• Records contained in a dataset
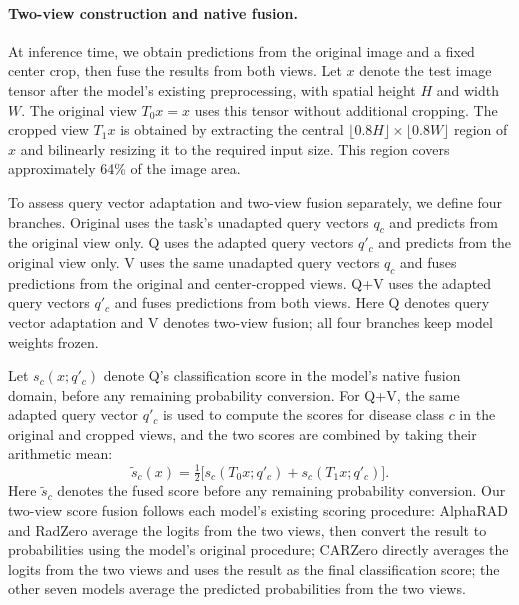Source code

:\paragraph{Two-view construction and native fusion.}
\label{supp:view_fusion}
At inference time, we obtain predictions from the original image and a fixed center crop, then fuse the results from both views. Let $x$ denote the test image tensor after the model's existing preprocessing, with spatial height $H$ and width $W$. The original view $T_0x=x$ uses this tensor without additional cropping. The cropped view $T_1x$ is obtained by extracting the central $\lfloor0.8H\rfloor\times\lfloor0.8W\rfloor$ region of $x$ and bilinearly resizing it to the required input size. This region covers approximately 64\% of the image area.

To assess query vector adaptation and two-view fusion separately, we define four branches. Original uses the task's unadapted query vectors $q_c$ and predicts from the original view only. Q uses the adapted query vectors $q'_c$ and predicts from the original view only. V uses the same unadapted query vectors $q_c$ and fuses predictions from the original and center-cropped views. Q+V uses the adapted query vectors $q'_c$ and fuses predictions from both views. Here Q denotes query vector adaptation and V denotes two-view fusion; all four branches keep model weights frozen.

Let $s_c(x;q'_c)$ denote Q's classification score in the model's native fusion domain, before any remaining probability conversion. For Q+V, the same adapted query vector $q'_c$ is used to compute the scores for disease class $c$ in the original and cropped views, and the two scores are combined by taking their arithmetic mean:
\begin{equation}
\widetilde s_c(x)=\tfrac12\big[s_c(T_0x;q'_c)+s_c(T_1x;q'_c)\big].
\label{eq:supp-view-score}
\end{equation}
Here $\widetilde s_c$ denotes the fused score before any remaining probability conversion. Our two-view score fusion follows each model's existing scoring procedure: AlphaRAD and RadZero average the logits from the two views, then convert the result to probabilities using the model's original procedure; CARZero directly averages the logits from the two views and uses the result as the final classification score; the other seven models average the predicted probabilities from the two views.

--

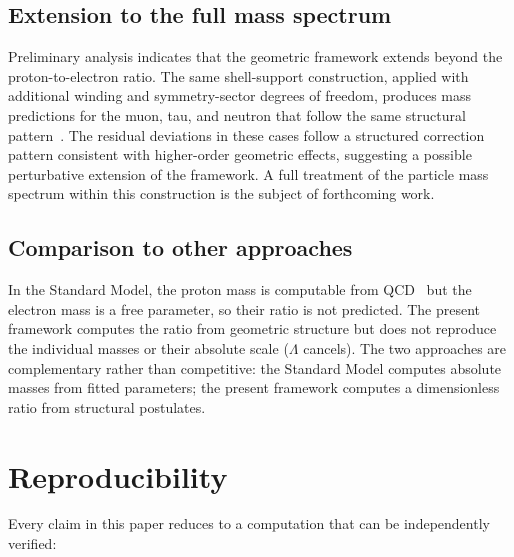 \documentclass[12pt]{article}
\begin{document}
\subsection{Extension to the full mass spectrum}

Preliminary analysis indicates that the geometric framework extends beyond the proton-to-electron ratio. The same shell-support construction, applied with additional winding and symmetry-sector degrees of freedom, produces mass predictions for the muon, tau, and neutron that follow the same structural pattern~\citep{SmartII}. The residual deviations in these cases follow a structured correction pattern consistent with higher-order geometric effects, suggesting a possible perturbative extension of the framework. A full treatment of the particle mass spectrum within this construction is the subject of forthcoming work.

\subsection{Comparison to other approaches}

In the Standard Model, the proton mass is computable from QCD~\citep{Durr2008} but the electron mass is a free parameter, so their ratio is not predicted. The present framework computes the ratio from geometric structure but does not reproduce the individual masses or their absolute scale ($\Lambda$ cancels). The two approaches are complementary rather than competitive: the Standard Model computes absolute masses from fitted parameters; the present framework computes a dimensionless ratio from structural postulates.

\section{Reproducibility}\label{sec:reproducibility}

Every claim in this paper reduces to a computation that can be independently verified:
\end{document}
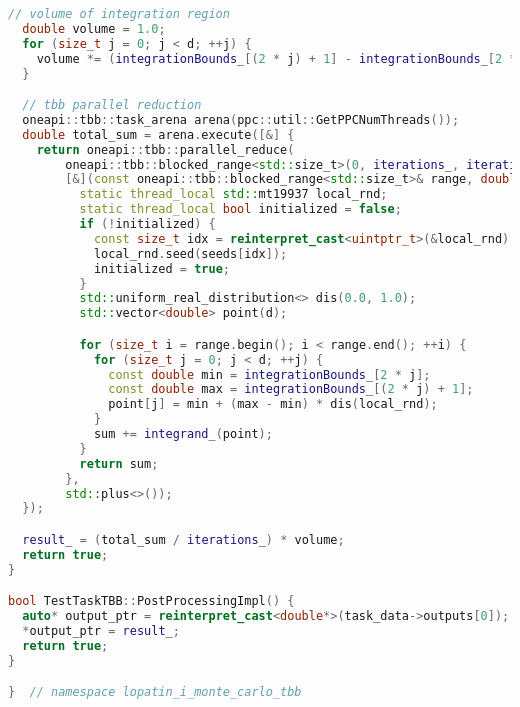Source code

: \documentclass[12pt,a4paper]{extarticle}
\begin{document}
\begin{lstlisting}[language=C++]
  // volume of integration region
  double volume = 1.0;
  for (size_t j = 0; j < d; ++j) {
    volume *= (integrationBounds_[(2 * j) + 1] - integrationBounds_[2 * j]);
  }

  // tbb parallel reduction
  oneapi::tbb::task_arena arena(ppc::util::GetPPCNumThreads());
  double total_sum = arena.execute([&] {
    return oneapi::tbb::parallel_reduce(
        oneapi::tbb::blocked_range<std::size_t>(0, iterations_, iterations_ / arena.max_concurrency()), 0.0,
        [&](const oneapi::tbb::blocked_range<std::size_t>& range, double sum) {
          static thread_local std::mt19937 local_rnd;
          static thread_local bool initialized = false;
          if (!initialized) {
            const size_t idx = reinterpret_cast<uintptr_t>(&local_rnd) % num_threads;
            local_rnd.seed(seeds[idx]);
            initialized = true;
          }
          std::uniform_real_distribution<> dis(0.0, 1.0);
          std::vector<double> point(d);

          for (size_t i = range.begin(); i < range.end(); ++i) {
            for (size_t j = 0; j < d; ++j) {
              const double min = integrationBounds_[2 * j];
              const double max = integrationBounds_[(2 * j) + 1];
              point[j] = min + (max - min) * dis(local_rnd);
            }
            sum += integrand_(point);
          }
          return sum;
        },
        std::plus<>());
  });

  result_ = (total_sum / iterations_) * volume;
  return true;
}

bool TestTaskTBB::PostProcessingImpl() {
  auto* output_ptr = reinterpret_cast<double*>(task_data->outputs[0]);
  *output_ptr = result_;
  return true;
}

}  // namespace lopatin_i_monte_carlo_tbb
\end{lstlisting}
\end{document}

• Try it
Using the records above, give the number of lines in which the word "both" occurs, and nothing else.

• Task solution
2